(Dataset excerpts)
Segment Open

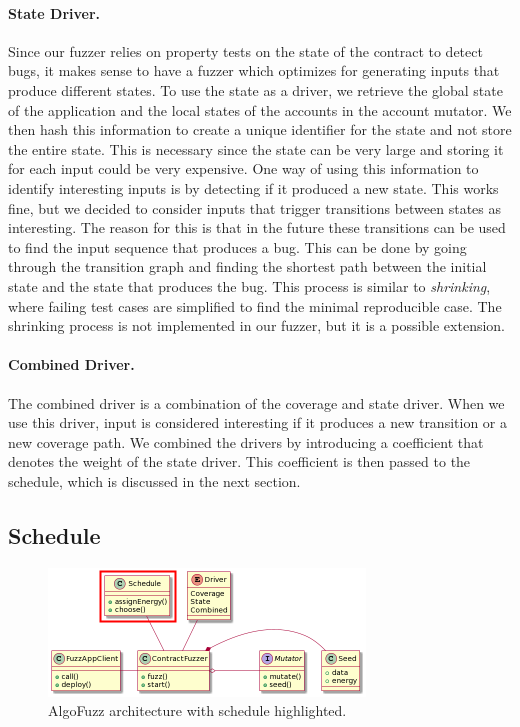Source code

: \paragraph{State Driver.}
Since our fuzzer relies on property tests on the state of the contract to detect bugs, it makes sense to have a fuzzer which optimizes for generating inputs that produce different states.
To use the state as a driver, we retrieve the global state of the application and the local states of the accounts in the account mutator.
We then hash this information to create a unique identifier for the state and not store the entire state.
This is necessary since the state can be very large and storing it for each input could be very expensive.
One way of using this information to identify interesting inputs is by detecting if it produced a new state.
This works fine, but we decided to consider inputs that trigger transitions between states as interesting.
The reason for this is that in the future these transitions can be used to find the input sequence that produces a bug.
This can be done by going through the transition graph and finding the shortest path between the initial state and the state that produces the bug.
This process is similar to \emph{shrinking}, where failing test cases are simplified to find the minimal reproducible case.
The shrinking process is not implemented in our fuzzer, but it is a possible extension.

\paragraph{Combined Driver.}
The combined driver is a combination of the coverage and state driver.
When we use this driver, input is considered interesting if it produces a new transition or a new coverage path.
We combined the drivers by introducing a coefficient that denotes the weight of the state driver.
This coefficient is then passed to the schedule, which is discussed in the next section.

\subsection*{Schedule}

\begin{figure}[!htbp]
    \centering
    \includegraphics[width=0.75\textwidth]{figures/arc-schedule.png}
    \caption{AlgoFuzz architecture with schedule highlighted.}\label{fig:architecture-schedule}
\end{figure}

Segment Closed

**What needs to be done**
Whenever a line of the records holds the string "process", pick it out and copy it.

**Exercise solution**
This process is similar to \emph{shrinking}, where failing test cases are simplified to find the minimal reproducible case.
The shrinking process is not implemented in our fuzzer, but it is a possible extension.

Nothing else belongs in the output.